The first-person narrator/protagonist of Jaan Kross's Tabamatus (perhaps "Unapprehendability"--yes, the title is as abstract as it is ambiguous) is a young law professor and scholar who is on the run from the German military occupation in Estonia in 1941-42. One of the objects of this protagonist's earlier scholarly inquiry was Juri Vilms (1889-1918), a lawyer and a founder of the Estonian Republic, who was executed in Finland, presumably by the German expeditionary force there. Meanwhile, the author--himself a legal scholar and historian, in addition to being a poet and novelist--was in fact imprisoned during the same German occupation (only to survive a long term in the later 1940s and 1950s, imposed by the subsequent Soviet reoccupation); thus autobiographical details abound in the novel as well. Finally, to square off these three parallel lives, the Swedish polar explorer S. A. An-dree (1854-97) is introduced in chapter 1: not only was Andree among the first to undertake polar exploration via balloon, but his courageous--even reckless, and eventually doomed--undertaking adds figurative resonance to Vilms's historical journey northward, across the ice of the Gulf of Finland, and to a similar course taken by many young men of Kross's and his protagonist's generation in the early 1940s. Andree's voyage evokes other bold launchings as well, whether of love affairs or of independent states.

The ultimate literary model (not only for Kross but for Shakespeare, Napoleon, and others) for such a conception of history is, of course, Plutarch's Bioi paralleloi, which model nevertheless is challenged by Henry Ford's "History is bunk," by my "Those who believe that history repeats itself are condemned to repeat themselves," and by Voltaire's "History is a pack of tricks played upon the dead." But Kross's narrative multipentimento, so to speak, can be reconciled with general skepticism about historiography, not only by the poetic license traditionally granted the historical novelist, but also by Kross's actual practice (without benefit of New Historicist prompting), which implies that both historiography and historical fiction are, after all, both narratives--different in method and purpose, but similar in kind.

Indeed, Tabamatus includes dozens of historical figures in its cast of characters, rounding these off with still others who are not identifiable by name but nevertheless a clef. Furthermore, the concrete details, both "real" and "invented," of the material lives of the "fictional" protagonist, Vilms, Kross, and Andree round out the novel in grand style. A projected index of names to this book would be quite lengthy, and the overlapping and inter-penetrating of (hi)stories of characters from different decades is, for the most part, sure-handed and convincing, extending even to the present, including the reachievement, in 1991, of a sovereign Estonia.
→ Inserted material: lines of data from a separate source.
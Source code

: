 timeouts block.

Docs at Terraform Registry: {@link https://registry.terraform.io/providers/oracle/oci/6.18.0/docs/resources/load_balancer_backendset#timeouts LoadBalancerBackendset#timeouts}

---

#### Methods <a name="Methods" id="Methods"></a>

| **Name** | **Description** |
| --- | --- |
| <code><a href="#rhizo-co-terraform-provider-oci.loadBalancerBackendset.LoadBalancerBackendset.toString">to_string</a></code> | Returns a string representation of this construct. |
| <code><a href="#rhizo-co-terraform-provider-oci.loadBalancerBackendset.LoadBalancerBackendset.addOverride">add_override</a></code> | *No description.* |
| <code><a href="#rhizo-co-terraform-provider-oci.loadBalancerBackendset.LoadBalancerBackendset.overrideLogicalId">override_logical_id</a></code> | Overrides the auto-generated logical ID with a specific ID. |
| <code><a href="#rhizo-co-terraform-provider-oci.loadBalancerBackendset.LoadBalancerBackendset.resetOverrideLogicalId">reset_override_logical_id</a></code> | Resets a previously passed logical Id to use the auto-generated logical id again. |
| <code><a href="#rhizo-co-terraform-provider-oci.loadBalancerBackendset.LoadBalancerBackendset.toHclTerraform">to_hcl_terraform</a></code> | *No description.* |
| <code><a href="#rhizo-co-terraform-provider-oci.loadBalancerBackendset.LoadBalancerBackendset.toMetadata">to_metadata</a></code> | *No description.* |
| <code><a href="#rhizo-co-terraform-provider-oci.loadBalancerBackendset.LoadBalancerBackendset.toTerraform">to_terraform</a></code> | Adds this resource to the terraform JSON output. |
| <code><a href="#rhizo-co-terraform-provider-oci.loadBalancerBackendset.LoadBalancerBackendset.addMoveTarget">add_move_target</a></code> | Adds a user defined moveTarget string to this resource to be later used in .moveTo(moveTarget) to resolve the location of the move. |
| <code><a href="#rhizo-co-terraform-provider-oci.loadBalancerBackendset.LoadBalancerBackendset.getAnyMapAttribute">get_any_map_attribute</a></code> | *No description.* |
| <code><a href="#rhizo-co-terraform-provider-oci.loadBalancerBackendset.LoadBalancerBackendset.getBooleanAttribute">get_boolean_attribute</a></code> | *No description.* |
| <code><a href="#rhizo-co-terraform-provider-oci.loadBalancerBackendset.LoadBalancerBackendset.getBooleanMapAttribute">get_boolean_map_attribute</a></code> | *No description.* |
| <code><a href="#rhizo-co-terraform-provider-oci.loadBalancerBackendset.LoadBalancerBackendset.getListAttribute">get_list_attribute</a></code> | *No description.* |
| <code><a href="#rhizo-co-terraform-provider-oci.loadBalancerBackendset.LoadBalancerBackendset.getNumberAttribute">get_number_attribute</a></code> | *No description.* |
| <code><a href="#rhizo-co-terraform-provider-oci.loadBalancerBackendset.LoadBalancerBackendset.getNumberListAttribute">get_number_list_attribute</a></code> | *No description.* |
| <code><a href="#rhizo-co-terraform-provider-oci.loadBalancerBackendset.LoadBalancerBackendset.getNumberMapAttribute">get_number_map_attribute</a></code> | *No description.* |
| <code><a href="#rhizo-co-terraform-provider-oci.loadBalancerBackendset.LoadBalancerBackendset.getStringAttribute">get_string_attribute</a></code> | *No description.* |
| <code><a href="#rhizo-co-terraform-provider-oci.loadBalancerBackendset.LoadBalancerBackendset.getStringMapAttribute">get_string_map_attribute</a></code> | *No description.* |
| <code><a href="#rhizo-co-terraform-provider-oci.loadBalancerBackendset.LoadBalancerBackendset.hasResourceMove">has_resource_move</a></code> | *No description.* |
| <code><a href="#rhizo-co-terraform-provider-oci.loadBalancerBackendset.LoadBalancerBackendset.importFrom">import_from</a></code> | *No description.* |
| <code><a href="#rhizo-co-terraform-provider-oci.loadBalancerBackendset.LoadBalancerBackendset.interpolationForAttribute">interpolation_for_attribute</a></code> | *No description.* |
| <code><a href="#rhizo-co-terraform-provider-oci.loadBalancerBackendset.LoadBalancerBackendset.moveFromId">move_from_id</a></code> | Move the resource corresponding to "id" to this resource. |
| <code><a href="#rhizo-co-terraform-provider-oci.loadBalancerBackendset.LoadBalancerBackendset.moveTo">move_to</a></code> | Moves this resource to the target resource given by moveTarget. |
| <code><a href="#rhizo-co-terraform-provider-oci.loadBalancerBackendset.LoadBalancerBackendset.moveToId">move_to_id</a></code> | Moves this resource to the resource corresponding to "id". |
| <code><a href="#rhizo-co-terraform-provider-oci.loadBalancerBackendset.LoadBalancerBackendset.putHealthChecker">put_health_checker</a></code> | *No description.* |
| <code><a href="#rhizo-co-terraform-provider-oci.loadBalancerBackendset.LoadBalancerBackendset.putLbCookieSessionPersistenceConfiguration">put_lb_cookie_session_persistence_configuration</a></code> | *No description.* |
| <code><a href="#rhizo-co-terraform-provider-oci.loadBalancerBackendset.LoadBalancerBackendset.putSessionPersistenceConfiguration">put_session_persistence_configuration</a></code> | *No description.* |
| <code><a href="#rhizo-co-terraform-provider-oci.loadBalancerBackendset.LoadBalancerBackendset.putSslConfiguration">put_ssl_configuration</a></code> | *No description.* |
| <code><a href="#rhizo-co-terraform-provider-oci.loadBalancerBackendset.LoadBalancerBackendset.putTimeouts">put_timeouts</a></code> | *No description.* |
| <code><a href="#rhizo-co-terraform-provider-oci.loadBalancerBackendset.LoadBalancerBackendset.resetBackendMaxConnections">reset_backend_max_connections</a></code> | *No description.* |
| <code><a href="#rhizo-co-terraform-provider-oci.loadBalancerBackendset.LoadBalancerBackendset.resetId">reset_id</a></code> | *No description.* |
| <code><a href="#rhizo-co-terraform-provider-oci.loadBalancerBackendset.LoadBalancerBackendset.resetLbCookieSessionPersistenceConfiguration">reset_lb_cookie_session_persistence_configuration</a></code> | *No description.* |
More could be said about the absence of the darker and sillier sides of human nature in the novel, the various articulations of the narrator's frame story with the insets, the treatment of the love interest, and the (predictable) "coincidence" which even more directly unites the protagonist with Vilms. But we had better close with a metatextual salute to the historical Jaan Kross, currently at work on his most recent historical novel, in a free Estonia envisioned by the martyred Juri Vilms.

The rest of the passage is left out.